When we begin a search on the internet, we often use a simple keyword to find exactly what we need. With specified information captured, there are several backend components that feed into the end result. Naturally, we take for granted this instantaneous retrieval. What goes on behind that search contributes to its relevancy, such as the context, the scope, and whether to include information adjacently related to the keyword. Similar to a simple search on the internet, we can recapture information from large unstructured text data by using the same process.

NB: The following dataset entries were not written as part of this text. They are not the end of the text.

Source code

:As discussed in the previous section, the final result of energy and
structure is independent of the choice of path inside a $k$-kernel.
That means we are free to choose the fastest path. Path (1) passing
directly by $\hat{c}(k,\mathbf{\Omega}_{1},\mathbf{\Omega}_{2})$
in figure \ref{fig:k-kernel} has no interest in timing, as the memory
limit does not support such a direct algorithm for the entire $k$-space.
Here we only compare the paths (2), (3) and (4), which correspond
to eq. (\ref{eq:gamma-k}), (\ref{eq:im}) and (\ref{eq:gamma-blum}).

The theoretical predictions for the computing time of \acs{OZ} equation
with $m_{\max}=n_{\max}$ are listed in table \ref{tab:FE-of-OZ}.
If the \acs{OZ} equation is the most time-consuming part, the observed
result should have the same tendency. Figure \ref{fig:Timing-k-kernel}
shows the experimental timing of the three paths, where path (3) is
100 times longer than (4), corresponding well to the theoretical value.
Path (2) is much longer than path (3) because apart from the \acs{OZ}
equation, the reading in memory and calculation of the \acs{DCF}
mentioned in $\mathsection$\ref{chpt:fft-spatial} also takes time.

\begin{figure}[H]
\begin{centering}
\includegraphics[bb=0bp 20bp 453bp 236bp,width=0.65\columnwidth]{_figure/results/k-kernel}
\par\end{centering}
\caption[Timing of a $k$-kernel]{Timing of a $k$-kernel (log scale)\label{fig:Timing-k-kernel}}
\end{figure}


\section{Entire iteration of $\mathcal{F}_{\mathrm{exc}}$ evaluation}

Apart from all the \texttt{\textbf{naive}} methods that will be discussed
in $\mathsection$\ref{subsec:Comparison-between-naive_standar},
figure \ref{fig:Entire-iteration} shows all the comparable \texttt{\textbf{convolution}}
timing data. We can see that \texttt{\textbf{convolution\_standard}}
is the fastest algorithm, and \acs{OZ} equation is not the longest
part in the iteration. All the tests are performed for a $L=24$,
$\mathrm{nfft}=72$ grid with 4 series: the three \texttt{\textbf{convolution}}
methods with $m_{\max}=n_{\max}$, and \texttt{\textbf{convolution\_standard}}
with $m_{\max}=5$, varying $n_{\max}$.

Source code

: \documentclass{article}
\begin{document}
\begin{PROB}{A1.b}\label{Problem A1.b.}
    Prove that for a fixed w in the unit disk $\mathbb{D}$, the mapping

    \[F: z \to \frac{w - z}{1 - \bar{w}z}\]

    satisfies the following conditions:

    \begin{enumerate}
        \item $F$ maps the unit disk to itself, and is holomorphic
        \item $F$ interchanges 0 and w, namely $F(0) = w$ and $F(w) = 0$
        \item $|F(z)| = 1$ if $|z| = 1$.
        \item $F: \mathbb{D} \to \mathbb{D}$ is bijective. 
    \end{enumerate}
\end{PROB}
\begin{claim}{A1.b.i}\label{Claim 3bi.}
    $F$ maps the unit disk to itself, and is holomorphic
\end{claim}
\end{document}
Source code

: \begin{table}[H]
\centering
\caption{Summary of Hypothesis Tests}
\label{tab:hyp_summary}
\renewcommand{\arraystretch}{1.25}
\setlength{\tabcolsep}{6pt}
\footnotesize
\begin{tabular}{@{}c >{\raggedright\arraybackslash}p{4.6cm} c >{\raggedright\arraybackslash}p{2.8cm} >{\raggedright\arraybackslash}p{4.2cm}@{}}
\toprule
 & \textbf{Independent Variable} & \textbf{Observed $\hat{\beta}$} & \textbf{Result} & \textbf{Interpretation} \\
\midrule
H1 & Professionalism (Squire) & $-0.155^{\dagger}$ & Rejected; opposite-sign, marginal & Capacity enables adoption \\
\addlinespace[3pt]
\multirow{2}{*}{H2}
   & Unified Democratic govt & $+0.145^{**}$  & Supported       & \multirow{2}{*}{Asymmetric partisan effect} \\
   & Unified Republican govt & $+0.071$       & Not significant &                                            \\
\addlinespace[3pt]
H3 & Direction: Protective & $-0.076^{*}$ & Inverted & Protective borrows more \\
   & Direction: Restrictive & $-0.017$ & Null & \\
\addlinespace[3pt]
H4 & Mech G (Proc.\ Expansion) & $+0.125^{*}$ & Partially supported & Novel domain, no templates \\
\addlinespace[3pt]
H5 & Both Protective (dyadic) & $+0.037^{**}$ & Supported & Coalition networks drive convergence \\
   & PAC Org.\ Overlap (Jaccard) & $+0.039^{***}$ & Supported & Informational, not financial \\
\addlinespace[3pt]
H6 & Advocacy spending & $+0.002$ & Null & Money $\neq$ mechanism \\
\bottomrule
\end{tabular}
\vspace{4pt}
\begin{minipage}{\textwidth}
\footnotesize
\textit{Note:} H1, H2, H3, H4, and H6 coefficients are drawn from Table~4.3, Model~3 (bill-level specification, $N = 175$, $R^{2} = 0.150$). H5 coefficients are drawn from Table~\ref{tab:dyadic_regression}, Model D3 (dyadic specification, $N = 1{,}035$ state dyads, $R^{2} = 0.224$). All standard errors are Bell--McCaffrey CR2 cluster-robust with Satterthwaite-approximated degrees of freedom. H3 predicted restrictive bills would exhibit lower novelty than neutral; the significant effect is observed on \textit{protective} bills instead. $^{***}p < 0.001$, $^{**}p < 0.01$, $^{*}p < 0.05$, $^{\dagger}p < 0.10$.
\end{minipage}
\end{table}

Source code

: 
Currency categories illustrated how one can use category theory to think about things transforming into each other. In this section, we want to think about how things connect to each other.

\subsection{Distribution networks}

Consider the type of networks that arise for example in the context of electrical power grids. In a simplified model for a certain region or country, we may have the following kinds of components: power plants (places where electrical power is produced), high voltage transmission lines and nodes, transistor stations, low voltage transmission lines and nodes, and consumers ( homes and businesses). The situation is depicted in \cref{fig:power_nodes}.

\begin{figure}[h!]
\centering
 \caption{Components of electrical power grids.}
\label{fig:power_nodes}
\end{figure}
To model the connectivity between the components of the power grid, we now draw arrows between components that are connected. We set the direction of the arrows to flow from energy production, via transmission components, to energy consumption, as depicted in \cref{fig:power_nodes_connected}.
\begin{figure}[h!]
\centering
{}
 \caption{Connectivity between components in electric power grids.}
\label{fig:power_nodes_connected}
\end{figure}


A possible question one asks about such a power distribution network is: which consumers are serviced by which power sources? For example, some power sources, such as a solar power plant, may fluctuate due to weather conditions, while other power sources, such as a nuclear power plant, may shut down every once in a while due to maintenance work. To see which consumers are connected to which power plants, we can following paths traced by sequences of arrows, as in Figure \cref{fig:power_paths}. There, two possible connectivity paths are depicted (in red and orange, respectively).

For example, if we wanted to collect a subset of medical records associated with cancer, we could search the database for the word ‘cancer’. This simple search would return plenty of records containing this literal string:
As shown above, there are some records that may not be good matches for what we intend for the cancer subset. The first thing that we need to ensure is that we avoid returning negations of a keyword. For this search, we would certainly not like to include records in which there are no signs of cancer. Searching for a keyword alone fails to recognize linguistic patterns around it, such as negation. By restricting our query to filter out false positives of cancer, we can significantly improve accuracy of our search. PolyAnalyst™ has built-in features that innately recognize complex signs of negation to automate such filtering.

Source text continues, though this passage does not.